- What the task requires
An exact retyping of all lines below is the answer; pictures do not belong in it.

- Input
····················

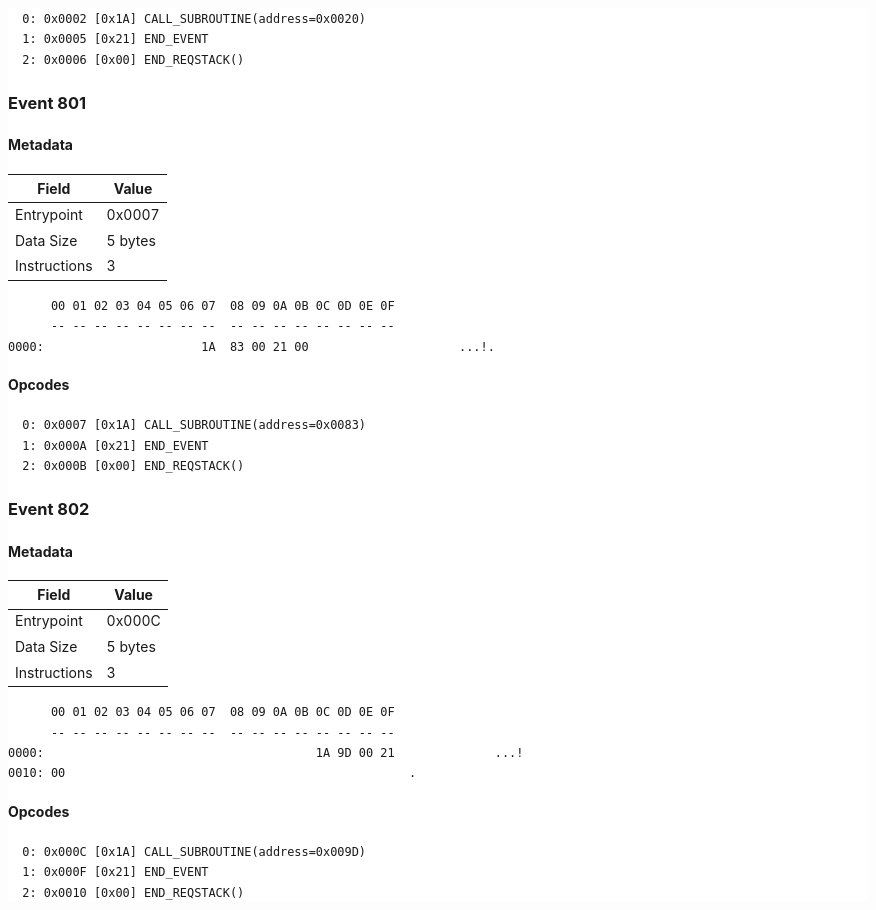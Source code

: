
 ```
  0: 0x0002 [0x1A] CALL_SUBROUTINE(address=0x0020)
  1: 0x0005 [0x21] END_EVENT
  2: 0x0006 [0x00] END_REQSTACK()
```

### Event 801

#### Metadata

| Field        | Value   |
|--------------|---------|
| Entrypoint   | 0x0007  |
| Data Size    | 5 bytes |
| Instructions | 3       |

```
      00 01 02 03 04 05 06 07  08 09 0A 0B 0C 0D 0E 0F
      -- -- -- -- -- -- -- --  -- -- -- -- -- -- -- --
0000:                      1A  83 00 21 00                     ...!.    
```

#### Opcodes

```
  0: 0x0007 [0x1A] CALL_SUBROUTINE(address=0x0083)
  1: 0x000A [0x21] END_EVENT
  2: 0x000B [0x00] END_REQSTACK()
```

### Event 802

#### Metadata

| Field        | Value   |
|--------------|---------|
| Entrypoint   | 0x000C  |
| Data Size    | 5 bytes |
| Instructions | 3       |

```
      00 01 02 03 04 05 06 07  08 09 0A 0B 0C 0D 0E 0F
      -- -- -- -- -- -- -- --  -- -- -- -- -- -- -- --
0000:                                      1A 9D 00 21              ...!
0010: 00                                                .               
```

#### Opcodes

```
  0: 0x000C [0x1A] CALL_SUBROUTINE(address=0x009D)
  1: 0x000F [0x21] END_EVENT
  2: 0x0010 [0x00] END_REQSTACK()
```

····················

- Expected answer
Source code

:
 ```
  0: 0x0002 [0x1A] CALL_SUBROUTINE(address=0x0020)
  1: 0x0005 [0x21] END_EVENT
  2: 0x0006 [0x00] END_REQSTACK()
```

### Event 801

#### Metadata

| Field        | Value   |
|--------------|---------|
| Entrypoint   | 0x0007  |
| Data Size    | 5 bytes |
| Instructions | 3       |

```
      00 01 02 03 04 05 06 07  08 09 0A 0B 0C 0D 0E 0F
      -- -- -- -- -- -- -- --  -- -- -- -- -- -- -- --
0000:                      1A  83 00 21 00                     ...!.    
```

#### Opcodes

```
  0: 0x0007 [0x1A] CALL_SUBROUTINE(address=0x0083)
  1: 0x000A [0x21] END_EVENT
  2: 0x000B [0x00] END_REQSTACK()
```

### Event 802

#### Metadata

| Field        | Value   |
|--------------|---------|
| Entrypoint   | 0x000C  |
| Data Size    | 5 bytes |
| Instructions | 3       |

```
      00 01 02 03 04 05 06 07  08 09 0A 0B 0C 0D 0E 0F
      -- -- -- -- -- -- -- --  -- -- -- -- -- -- -- --
0000:                                      1A 9D 00 21              ...!
0010: 00                                                .               
```

#### Opcodes

```
  0: 0x000C [0x1A] CALL_SUBROUTINE(address=0x009D)
  1: 0x000F [0x21] END_EVENT
  2: 0x0010 [0x00] END_REQSTACK()
```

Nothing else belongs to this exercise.